### [How to complete this task]
Look through the data below and show every line that includes "package".

Items from a data source
^^^^^^^^

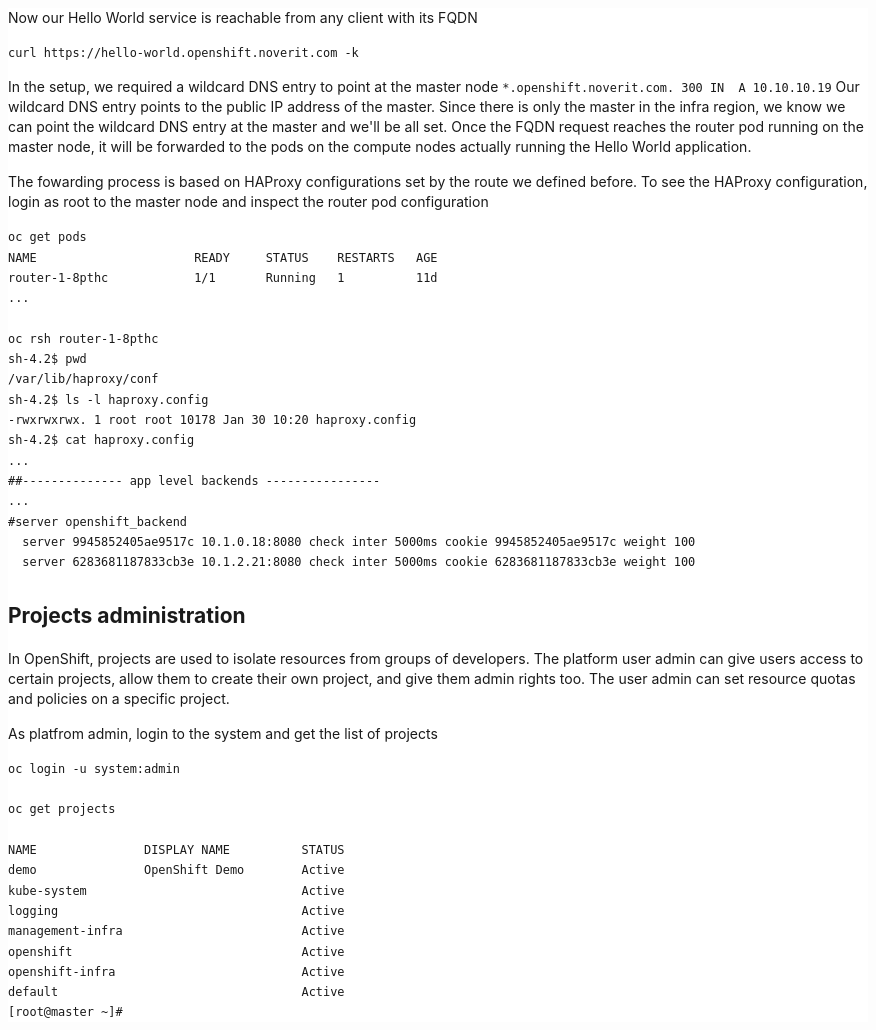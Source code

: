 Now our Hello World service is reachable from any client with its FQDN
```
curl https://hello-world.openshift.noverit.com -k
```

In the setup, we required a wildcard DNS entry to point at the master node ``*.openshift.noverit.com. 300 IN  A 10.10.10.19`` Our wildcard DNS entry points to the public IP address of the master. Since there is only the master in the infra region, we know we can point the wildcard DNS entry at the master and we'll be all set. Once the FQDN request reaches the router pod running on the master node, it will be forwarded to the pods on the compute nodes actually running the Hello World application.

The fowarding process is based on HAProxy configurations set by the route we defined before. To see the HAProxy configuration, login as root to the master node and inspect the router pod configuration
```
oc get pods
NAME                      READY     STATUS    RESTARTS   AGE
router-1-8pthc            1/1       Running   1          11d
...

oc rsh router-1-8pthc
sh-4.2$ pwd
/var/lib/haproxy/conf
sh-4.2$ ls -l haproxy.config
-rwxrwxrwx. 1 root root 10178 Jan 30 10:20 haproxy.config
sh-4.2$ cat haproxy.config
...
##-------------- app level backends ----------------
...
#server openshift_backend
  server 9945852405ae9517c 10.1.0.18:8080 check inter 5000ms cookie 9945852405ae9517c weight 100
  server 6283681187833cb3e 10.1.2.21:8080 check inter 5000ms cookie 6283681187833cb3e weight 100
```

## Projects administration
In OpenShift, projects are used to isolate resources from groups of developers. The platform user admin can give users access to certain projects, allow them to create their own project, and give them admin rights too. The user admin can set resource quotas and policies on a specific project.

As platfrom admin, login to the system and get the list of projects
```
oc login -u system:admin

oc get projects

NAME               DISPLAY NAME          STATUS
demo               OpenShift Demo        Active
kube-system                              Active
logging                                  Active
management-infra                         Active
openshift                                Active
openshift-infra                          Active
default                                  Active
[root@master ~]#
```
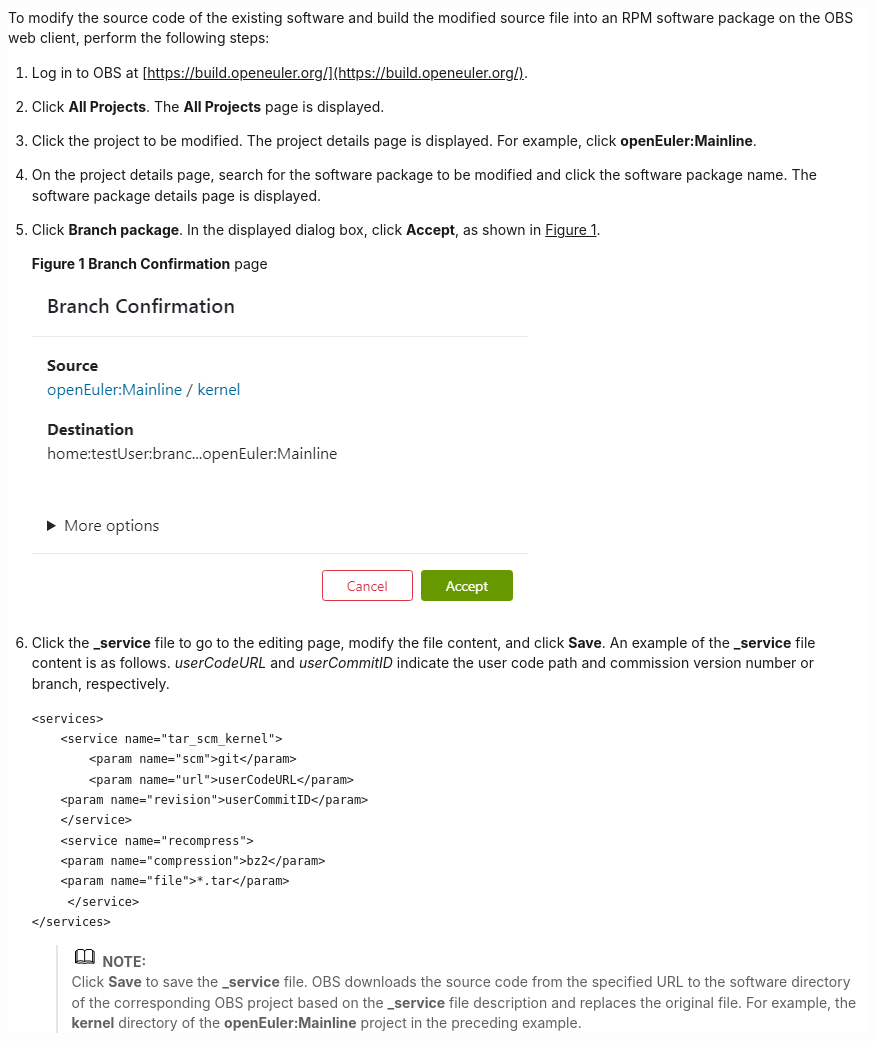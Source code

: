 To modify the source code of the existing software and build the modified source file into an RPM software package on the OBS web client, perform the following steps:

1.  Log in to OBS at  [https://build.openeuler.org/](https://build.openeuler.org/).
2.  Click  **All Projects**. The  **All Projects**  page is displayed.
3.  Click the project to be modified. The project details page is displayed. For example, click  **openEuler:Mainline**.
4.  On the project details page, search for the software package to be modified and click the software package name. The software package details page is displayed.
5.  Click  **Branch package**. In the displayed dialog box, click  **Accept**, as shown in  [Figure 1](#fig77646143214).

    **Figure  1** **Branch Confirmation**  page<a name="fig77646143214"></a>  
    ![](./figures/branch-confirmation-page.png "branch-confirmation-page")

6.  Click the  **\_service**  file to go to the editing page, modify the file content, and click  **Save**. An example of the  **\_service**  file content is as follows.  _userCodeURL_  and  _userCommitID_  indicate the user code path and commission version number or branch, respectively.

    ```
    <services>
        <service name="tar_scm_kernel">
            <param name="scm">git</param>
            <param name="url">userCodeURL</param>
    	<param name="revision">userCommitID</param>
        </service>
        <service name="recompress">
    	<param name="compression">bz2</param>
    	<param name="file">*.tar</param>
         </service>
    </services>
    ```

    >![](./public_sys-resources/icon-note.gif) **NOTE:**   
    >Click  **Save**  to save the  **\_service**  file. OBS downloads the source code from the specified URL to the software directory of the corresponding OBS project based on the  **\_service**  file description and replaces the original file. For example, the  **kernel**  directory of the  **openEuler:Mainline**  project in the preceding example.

^^^^^^^^

### [Solution for this exercise]
: To modify the source code of the existing software and build the modified source file into an RPM software package on the OBS web client, perform the following steps:
4.  On the project details page, search for the software package to be modified and click the software package name. The software package details page is displayed.
5.  Click  **Branch package**. In the displayed dialog box, click  **Accept**, as shown in  [Figure 1](#fig77646143214).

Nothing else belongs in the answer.